Deployment

Overview

Prophecy Deployment Modes

Prophecy supports multiple deployment modes. Some of our customers use Prophecy SaaS version, where they sign-in and connect to their existing Spark account. Other customers are large Enterprises and require custom deployments.

Prophecy SaaS

Prophecy SaaS currently supports Databricks. The sign up process is pretty self explanatory, and all you need to do it to add

  • Email
  • Pointer to Databricks - URL, Token

Here are the primary interactions

  • Prophecy will spin up a Databricks cluster for development on demand, while you’re developing workflows.
  • Your data stays within your network and so does the compute, so this is fairly secure
  • Any secrets you create are also stored in Databricks using dbutils, and Prophecy does not store them

Use the following screen to sign up, there is a link on the top right for instructions:

Prophecy Enterprise

Prophecy Enterprise is deployed within the customer network, ideally on a Kubernetes cluster on-premises or on a public cloud. Prophecy integrates with rest of your infrastructure. Here is a logical model of how Prophecy deploys

Deeper Dive

Prophecy will install in your private cloud or within your network in the public cloud. Here are the primary integration points

  1. Spark: Prophecy can connect in two ways
    • Livy: Livy Server is present on a majority of platforms and this includes cloud providers such as EMR, or on-premises vedors such as Cloudera, Hortonworks and MapR.
    • API: Databricks provides an API using a public URL, to be accessed via a token, and works well with Prophecy.
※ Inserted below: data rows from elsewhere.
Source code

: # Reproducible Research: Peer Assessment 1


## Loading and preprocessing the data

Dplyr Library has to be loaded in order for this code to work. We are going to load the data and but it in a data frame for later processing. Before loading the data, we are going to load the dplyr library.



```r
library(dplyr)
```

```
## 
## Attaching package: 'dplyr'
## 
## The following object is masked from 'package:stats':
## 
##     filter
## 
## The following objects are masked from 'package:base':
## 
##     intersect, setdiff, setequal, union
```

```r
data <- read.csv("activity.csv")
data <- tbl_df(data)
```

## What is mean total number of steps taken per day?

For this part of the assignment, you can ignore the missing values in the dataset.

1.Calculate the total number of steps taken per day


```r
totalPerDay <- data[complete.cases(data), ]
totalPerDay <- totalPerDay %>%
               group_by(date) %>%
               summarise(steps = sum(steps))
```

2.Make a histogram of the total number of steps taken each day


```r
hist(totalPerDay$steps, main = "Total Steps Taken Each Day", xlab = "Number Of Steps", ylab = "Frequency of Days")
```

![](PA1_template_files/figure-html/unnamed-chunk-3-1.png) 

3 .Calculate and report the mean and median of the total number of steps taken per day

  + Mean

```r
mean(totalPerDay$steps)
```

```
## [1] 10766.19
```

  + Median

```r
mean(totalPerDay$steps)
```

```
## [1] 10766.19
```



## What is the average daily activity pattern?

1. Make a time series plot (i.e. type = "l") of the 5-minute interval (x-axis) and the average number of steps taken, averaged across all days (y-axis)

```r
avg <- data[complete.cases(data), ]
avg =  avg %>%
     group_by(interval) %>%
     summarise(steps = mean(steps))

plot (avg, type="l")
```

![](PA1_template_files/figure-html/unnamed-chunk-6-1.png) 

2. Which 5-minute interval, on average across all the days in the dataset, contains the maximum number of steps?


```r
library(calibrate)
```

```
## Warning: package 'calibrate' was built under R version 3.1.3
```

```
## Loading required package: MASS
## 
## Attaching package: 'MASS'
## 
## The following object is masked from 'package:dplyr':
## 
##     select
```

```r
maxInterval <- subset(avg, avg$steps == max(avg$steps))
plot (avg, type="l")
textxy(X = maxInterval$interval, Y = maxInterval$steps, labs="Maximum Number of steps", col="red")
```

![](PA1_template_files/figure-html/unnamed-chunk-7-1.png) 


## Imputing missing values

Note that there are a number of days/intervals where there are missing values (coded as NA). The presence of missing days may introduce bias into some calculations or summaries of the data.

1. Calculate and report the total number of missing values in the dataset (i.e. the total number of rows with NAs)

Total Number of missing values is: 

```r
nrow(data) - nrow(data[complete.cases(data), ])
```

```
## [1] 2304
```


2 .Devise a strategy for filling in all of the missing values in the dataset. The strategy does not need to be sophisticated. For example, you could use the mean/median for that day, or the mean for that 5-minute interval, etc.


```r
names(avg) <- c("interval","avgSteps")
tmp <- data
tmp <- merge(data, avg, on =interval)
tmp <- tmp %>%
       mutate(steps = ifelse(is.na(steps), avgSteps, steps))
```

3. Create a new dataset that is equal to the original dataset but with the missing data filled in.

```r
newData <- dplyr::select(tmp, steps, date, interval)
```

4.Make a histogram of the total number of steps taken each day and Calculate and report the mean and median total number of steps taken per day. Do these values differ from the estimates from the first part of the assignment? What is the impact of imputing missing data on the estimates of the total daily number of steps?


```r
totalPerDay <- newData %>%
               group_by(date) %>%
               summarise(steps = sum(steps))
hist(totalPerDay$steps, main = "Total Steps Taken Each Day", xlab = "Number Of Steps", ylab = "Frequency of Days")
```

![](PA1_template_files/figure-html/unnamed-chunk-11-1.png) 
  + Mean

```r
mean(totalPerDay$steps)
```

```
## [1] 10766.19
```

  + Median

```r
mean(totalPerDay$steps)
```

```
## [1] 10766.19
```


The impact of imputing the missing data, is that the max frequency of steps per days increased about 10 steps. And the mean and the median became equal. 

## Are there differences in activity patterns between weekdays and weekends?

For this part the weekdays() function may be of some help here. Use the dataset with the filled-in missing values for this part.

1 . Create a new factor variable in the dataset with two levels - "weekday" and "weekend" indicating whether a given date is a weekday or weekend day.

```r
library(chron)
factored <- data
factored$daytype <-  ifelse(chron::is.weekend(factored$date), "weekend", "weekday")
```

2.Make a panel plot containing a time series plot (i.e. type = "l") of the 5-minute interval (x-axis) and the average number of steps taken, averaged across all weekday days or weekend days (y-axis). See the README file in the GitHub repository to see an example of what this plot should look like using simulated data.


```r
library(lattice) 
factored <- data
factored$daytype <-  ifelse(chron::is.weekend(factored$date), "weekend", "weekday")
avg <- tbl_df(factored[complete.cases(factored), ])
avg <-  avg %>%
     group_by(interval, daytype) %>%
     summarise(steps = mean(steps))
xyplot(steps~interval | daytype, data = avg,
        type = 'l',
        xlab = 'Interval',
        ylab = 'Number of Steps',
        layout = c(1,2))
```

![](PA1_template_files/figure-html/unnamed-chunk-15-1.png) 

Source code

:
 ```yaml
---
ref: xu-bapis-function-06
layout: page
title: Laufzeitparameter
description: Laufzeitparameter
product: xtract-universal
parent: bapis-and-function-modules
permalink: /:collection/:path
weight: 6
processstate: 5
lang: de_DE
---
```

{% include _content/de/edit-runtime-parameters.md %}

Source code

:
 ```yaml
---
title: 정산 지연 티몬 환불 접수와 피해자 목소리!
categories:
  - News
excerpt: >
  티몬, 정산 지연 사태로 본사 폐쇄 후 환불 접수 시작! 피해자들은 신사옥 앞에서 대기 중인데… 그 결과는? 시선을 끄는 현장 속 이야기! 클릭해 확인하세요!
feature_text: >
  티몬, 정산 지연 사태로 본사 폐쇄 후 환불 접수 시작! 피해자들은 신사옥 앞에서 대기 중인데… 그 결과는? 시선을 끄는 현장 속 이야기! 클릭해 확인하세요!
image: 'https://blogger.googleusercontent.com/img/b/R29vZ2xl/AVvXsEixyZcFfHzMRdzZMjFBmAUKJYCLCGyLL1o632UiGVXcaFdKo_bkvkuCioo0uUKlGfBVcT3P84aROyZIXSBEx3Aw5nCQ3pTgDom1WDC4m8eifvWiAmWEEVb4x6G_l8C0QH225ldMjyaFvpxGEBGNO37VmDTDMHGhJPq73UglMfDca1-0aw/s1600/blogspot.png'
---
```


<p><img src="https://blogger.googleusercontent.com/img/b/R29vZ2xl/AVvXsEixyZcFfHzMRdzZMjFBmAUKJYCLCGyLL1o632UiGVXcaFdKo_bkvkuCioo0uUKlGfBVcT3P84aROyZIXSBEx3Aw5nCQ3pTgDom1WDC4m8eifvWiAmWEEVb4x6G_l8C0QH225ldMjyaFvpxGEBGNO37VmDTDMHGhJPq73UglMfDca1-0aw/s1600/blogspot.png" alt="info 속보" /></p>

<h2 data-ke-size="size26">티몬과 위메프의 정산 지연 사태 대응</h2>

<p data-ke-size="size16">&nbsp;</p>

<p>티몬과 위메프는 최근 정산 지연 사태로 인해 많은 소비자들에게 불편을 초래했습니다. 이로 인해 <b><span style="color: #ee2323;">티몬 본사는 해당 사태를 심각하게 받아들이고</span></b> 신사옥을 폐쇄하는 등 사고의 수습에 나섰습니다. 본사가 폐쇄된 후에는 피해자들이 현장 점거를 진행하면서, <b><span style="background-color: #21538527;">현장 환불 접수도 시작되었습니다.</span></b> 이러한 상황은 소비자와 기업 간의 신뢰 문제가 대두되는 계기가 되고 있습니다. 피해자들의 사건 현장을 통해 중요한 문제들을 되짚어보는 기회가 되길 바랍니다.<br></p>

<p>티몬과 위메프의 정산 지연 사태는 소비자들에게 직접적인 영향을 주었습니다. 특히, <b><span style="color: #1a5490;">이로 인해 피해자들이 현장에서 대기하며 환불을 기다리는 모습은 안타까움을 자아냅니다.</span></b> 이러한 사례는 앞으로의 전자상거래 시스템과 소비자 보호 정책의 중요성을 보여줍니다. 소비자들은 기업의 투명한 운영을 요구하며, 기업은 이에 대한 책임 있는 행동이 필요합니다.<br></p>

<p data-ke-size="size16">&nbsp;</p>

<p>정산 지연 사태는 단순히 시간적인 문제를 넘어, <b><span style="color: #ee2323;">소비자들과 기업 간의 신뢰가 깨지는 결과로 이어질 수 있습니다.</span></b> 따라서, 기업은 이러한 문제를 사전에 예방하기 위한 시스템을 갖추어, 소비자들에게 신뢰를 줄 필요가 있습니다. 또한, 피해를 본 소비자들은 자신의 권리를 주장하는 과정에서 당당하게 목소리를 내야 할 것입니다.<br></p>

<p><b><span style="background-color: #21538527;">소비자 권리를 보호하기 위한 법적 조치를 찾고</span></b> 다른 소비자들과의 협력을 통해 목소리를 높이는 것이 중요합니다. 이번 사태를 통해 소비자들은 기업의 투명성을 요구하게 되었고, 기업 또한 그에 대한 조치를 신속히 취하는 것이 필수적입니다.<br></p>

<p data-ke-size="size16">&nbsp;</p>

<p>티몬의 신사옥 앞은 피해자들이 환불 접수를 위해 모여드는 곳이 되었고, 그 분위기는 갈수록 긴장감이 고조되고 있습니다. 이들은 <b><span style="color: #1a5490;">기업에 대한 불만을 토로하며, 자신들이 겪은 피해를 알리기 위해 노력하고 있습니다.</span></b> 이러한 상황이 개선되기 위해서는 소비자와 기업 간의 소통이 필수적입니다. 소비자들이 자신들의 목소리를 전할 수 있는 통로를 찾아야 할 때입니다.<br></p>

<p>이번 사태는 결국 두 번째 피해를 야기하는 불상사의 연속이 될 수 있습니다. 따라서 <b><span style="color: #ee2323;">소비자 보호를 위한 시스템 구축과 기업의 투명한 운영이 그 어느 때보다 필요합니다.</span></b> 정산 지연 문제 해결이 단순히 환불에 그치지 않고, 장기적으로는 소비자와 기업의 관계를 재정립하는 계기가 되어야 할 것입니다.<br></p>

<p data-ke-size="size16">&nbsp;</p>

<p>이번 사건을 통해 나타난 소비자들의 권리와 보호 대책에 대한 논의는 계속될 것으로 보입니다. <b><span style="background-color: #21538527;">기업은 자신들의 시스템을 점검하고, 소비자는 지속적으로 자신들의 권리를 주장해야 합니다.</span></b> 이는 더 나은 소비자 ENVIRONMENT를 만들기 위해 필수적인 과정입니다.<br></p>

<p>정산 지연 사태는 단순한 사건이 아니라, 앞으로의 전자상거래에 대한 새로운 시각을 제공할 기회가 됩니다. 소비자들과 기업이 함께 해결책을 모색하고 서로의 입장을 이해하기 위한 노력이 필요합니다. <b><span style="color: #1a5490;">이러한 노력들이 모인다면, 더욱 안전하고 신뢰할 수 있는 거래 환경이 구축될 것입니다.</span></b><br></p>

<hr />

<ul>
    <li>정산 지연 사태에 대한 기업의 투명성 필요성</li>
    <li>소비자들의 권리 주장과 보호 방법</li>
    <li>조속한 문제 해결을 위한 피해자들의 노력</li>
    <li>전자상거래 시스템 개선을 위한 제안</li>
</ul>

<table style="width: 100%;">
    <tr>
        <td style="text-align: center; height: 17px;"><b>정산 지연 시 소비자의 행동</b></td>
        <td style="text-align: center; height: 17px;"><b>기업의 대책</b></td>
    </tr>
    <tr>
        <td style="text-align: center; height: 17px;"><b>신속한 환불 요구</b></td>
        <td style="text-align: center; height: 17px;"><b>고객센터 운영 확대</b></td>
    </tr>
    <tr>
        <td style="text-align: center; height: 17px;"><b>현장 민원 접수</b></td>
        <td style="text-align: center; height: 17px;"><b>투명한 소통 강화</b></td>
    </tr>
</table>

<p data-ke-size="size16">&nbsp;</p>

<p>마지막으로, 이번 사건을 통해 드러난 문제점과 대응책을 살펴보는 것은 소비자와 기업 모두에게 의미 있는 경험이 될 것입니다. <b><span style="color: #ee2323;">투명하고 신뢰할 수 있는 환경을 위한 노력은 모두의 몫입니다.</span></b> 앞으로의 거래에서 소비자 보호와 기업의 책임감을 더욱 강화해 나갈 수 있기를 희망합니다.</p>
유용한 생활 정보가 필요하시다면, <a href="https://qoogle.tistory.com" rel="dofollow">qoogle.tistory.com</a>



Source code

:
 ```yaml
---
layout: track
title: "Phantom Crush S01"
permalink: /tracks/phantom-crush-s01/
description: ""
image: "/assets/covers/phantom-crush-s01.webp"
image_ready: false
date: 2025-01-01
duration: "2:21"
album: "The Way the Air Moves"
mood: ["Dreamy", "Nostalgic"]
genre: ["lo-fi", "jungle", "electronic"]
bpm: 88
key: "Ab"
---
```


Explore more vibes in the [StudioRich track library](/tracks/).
We also use this API for other tasks such as listing files in DBFS.
  2. Identity: For Enterprises, having identity connection is a must-have and we connect to Active Directory, and LDAP and use the user connections. For Spark on Hadoop clusters that have kerberos, the pass this user identity into the Hadoop cluster for jobs spun up by the user.
  3. Git: We connect to the customer Git - now this can be Github Enterprise, Bitbucket, GitLab or any other Git provider.
  4. CI/CD: If you’re using Prophecy Airflow for scheduling, we will take care of the CI/CD pipeline.
    • However, many Enterprises have an existing Enterprise scheduler (more prevalent on premises). In this case, you can just use Prophecy for development and use Prophecy to commit to Git. Your CI/CD pipeline can then be triggered from this commit. Prophecy developed tests are often run in this pipeline as well.